Adding the first sleeve took longer than I expected. I added the sleeve lining starting from the bottom edge, so it’s just turned, but then I needed to attach it to the bodice at the top and finish the open edge. My sewing machine wasn’t liking that, so I ended up doing the finished edge by hand. I originally stitched the sleeve too far around, which resulted in too significant limitation on movement. It’s probably more period to leave it restricted, but it wasn’t comfortable to touch my right shoulder with my left arm, and that means if something dented my poofs I’d have to ask someone to fluff them for me. And that was an unattractive prospect, because I’m likely going to need that a lot, especially at active events like the tournament.
So I pulled out part of the seam. I also ended up tightening the sleeve at the top after I realized that the sleeve was less tight than the arm hole, and it looked a bit wrong. however, making it line up with the diameter of the arm hole (which isn’t really necessary since it’s only attaching at the top) made it tight enough that I was able to pull it on over the chemise, but then the sleeve and chemise might as well have been glued on. It was so tight I had enormous trouble just pulling the bulk of the chemise sleeve down to where it needs to be to make the elbow puff. So no good. I ended up taking out that seam and compromising. The sleeve will hang a little below where it would line up with the armhole, but I’ll be able to actually dress myself.

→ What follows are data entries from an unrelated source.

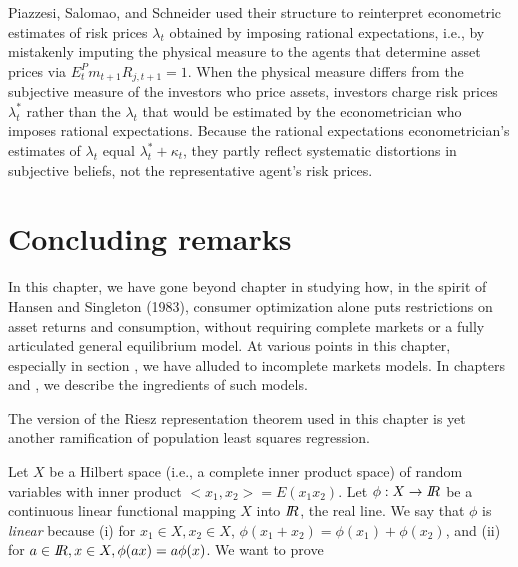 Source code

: 
 Piazzesi, Salomao, and Schneider used their structure to reinterpret econometric  estimates of risk prices
$\lambda_t$ obtained by imposing rational expectations, i.e., by mistakenly imputing the physical measure to the agents that determine asset prices via $E_t^P m_{t+1} R_{j,t+1} =1$.
When the physical measure differs from the  subjective measure of the investors who price assets,
 investors charge risk prices $\lambda_t^*$
rather than the $\lambda_t$ that would be estimated by the econometrician who imposes rational expectations.  Because the rational expectations econometrician's estimates of
$\lambda_t$ equal $\lambda_t^* + \kappa_t$, they partly reflect systematic distortions in subjective beliefs, not the representative agent's risk prices.%





\section{Concluding remarks}%
In this chapter, we
have gone beyond chapter   in studying how, in the
spirit of Hansen and Singleton (1983),
consumer optimization alone puts restrictions on asset
returns and   consumption,  without requiring complete
markets or a fully articulated general equilibrium model.
 At various points in this chapter, especially in section , we have alluded to
incomplete markets models.  In chapters  and
,
we describe the ingredients of such models.



\label{appRiesz}%
The version of the {Riesz representation theorem}  used in this chapter is yet another ramification of population least squares regression.

Let $X$ be a Hilbert space (i.e., a complete inner product space) of random variables  with inner product $<x_1, x_2> = E (x_1 x_2) $.
Let $\phi: X \rightarrow {{I\kern-0.3em R}}$ be a  continuous linear functional mapping $X$ into ${I\kern-0.3em R}$, the real line.
We say that $\phi$ is {\it linear} because
(i) for $x_1 \in X, x_2 \in X$, $\phi(x_1+ x_2 ) = \phi(x_1) + \phi(x_2)$, and   (ii) for $a \in {{I\kern-0.3em R}}, x\in X,
\phi(a x ) = a \phi(x)$.  We want to prove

I’ve decided not to do bands at all, at least for now, but I’m looking at edging the neck hole with a row of “pearls” (which shouldn’t take much time) and, if I’m far enough ahead of schedule, I *might* try to do some bead embroidery on the hem of the sleeve uppers. I found a seashell design I could do in pearls to reinforce the less-and-less-subtle Ariel reference.
I also need to figure out what I’m putting on my head, because I don’t actually have a brimmed hat, and I’m going to be marshaling, which means standing about in the sun, which means I should have a hat.
I’m also considering performing a musical version of the “Who is Sylvia?” sonnet, but I’m undecided. If I have time between finishing the gown, working this week, and figuring out the hat issue to get a song I “kind of” know to the point of performance, maybe… I don’t remember the last time I had a vocal solo. I’m totally fine singing in front of a crowd as part of a group, but I’m not sure I’ve ever sung by myself in front of people except in a very casual environment.
Anyway, tomorrow I’m going to be going to the laundromat to wash blankets, and in the evening I’m going to a roleplaying game session, both of which are things I can effectively do while hand-sewing. So tomorrow I’m going to attach the second sleeve and hem all my raw edges. That’ll give me a wearable dress, minus the lower part of the sleeve. For which, I just realized, I need to go buy more eyelets. I’m pretty much out of silver ones, and I don’t want to switch to gold midway through. Sadly, it looks like I’ll have to spend a couple bucks on this gown after all. Oh well.
Not counting the fact that it’s 4am (it’s still yesterday, damn it!) I have six days to finish this project. Totally doable. My challenge at this point is going to be adding only what I can complete in symmetry in time. The neckline is easy, but the seashells, which I’d LOVE to have, are a complete mystery. I have no idea how long they’ll take.